The great divide in sewage systems concerns these two flows, wastewater and stormwater, and whether to handle them separately or together. Separate systems cost much more initially, because it requires two entirely unconnected networks of collection points and pipes. A combined system requires only one, slightly larger, collection and distribution network, but ends up treating and cleaning a lot of water - the stormwater - that didn't need it.

Kobe has separate systems. Osaka and Kyoto both have combined systems. History, politics, finances, prevailing engineering thought, and topography all are involved in the path that led each place to the system it has today.

How is sewage treated? It is first slowly stirred, to let the solids settle to the bottom. Stuff that doesn't settle out is digested by micro-organisms. The liquid is disinfected by chlorination, and then piped back to a river or ocean. The material that settled out, called sludge, is collected and concentrated. Any remaining water in it is squeezed out. The sludge is fermented in a digesting tank, reducing it to a dehydrated cake that is usually incinerated. The ashes from incineration are sometimes recycled, but most often sent to landfills.

In Kobe, where the city provides about 560,000 cubic meters of clean water every day, it also treats about the same amount of sewage. The end result is about 216 dehydrated industrial-sized cakes of sludge, to be incinerated or recycled.

Water and sewage purifying and cleaning technologies continue to advance, but the major change over the last 25 years has been the automation of the whole system. Sensors and even cameras lie quietly in pipes, valves, pumps, basins, filters, dams and reservoirs, keeping an electronic hand, ear and eye (and sometimes nose) on all the material passing by, feeding the information by wire and, increasingly, by signals through the air, to computers who gather in control rooms and chit-chat with each other about the system and what's going on in it (and also, presumably, about whatever else computers chit-chat about if things are calm). The computers record the data in their digital diaries and make minor adjustments in the system, opening a valve here and turning on a pump there, and, if anything is really wrong, they begin to size up the situation and may even call a human being.

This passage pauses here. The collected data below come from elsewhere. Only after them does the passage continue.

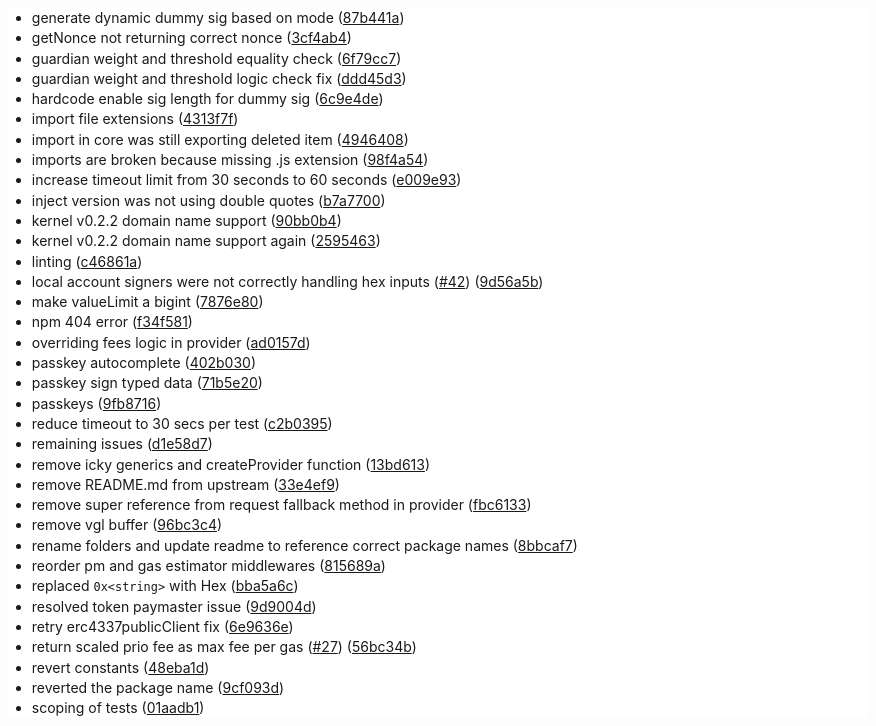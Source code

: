 - generate dynamic dummy sig based on mode ([87b441a](https://b2network/commits/87b441ad64be717a221e8c839419d1ae823ca659))
- getNonce not returning correct nonce ([3cf4ab4](https://b2network/commits/3cf4ab4fcb8b887637498a22b7a21b45e5fefee2))
- guardian weight and threshold equality check ([6f79cc7](https://b2network/commits/6f79cc7b38215a1cb7378af11e17dd2c7e528d5b))
- guardian weight and threshold logic check fix ([ddd45d3](https://b2network/commits/ddd45d3523c04917a43334a620095630da1ad419))
- hardcode enable sig length for dummy sig ([6c9e4de](https://b2network/commits/6c9e4de184a7ec5afa44fdaad7042e38011b20f8))
- import file extensions ([4313f7f](https://b2network/commits/4313f7f6a5c903fc2e050455ce57f07d7cbc85c1))
- import in core was still exporting deleted item ([4946408](https://b2network/commits/4946408e757eab4e18a96d0a16839e92d78238d4))
- imports are broken because missing .js extension ([98f4a54](https://b2network/commits/98f4a5469b0ac01a833ede08c6c077373255ed22))
- increase timeout limit from 30 seconds to 60 seconds ([e009e93](https://b2network/commits/e009e939c561614b47d498e897f4673522212a89))
- inject version was not using double quotes ([b7a7700](https://b2network/commits/b7a77005bc0b04904911285ee0a9d3b610a73b89))
- kernel v0.2.2 domain name support ([90bb0b4](https://b2network/commits/90bb0b414a518f1230523b09f862cc4c4ec98f6d))
- kernel v0.2.2 domain name support again ([2595463](https://b2network/commits/2595463d242bdc06389ef39dbe95d1736636d746))
- linting ([c46861a](https://b2network/commits/c46861af92b67f98fc15fcdbdcd8aa7fba6d1045))
- local account signers were not correctly handling hex inputs ([#42](https://b2network/issues/42)) ([9d56a5b](https://b2network/commits/9d56a5b721263c8fc976ddda341458f6666b9e2d))
- make valueLimit a bigint ([7876e80](https://b2network/commits/7876e80ecb08e0fa886db0c79127141b5dff2357))
- npm 404 error ([f34f581](https://b2network/commits/f34f581a0399a2e30f33161d8b4cc1d778122b1f))
- overriding fees logic in provider ([ad0157d](https://b2network/commits/ad0157d97379aaba240d76f0995e02099e93ce7a))
- passkey autocomplete ([402b030](https://b2network/commits/402b030824c36d373bfd40306d50b5ed894405e0))
- passkey sign typed data ([71b5e20](https://b2network/commits/71b5e20c87954cd3eec0834b9e8db7207d9184f6))
- passkeys ([9fb8716](https://b2network/commits/9fb87163c63d4585760b994f2d8b26c57bd60c72))
- reduce timeout to 30 secs per test ([c2b0395](https://b2network/commits/c2b0395a80e54862dd31ea77282236fa4b270699))
- remaining issues ([d1e58d7](https://b2network/commits/d1e58d749e59ea5e48ef345c0a1d444b26f4e029))
- remove icky generics and createProvider function ([13bd613](https://b2network/commits/13bd61338f48752859c9696fdb0f000ce05ae4d2))
- remove README.md from upstream ([33e4ef9](https://b2network/commits/33e4ef940e79e7032cd29bc0e0fe9f1996a35ff7))
- remove super reference from request fallback method in provider ([fbc6133](https://b2network/commits/fbc6133c47248f0bfdf76d9598b1c306028669cf))
- remove vgl buffer ([96bc3c4](https://b2network/commits/96bc3c438a3bc3ea01e4bfe31e6ffba9c03c35dd))
- rename folders and update readme to reference correct package names ([8bbcaf7](https://b2network/commits/8bbcaf76d2a9a945b30ce09fd2928a4a5eefb4be))
- reorder pm and gas estimator middlewares ([815689a](https://b2network/commits/815689a71703d4ceefc968ec69809de0ac1d4c55))
- replaced `0x<string>` with Hex ([bba5a6c](https://b2network/commits/bba5a6c547e51f50ebdb710e8fc63a8dcbe412e4))
- resolved token paymaster issue ([9d9004d](https://b2network/commits/9d9004d973e9ff3b5b37b3ff4938fc2bb7c51c85))
- retry erc4337publicClient fix ([6e9636e](https://b2network/commits/6e9636e99565dae1e08ff55a6d6cd5088cc3ceab))
- return scaled prio fee as max fee per gas ([#27](https://b2network/issues/27)) ([56bc34b](https://b2network/commits/56bc34be3a50a2709ca546ed90a980f3c489cbbe))
- revert constants ([48eba1d](https://b2network/commits/48eba1d63ac27158b6410a53f9facd41e830d9af))
- reverted the package name ([9cf093d](https://b2network/commits/9cf093d42c8c7d8c143be35475235d099dc8768e))
- scoping of tests ([01aadb1](https://b2network/commits/01aadb101699d054df1c0ec43f18c6c3a8753c7c))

The controls and key components of municipal water systems are kept safely locked away from the public (and were even before the threat of terrorism). But the systems and the officials who manage them are working to be more friendly today, both to their customers and to the environment. Throughout Kansai, parks, softball fields, tennis courts and walking paths have been built atop and among the reservoirs and treatment plants. It makes for efficient use of space, and also helps keep the precious water not quite so out of sight and out of mind.

A saint is good who wanders constantly. Water is good which flows continuously.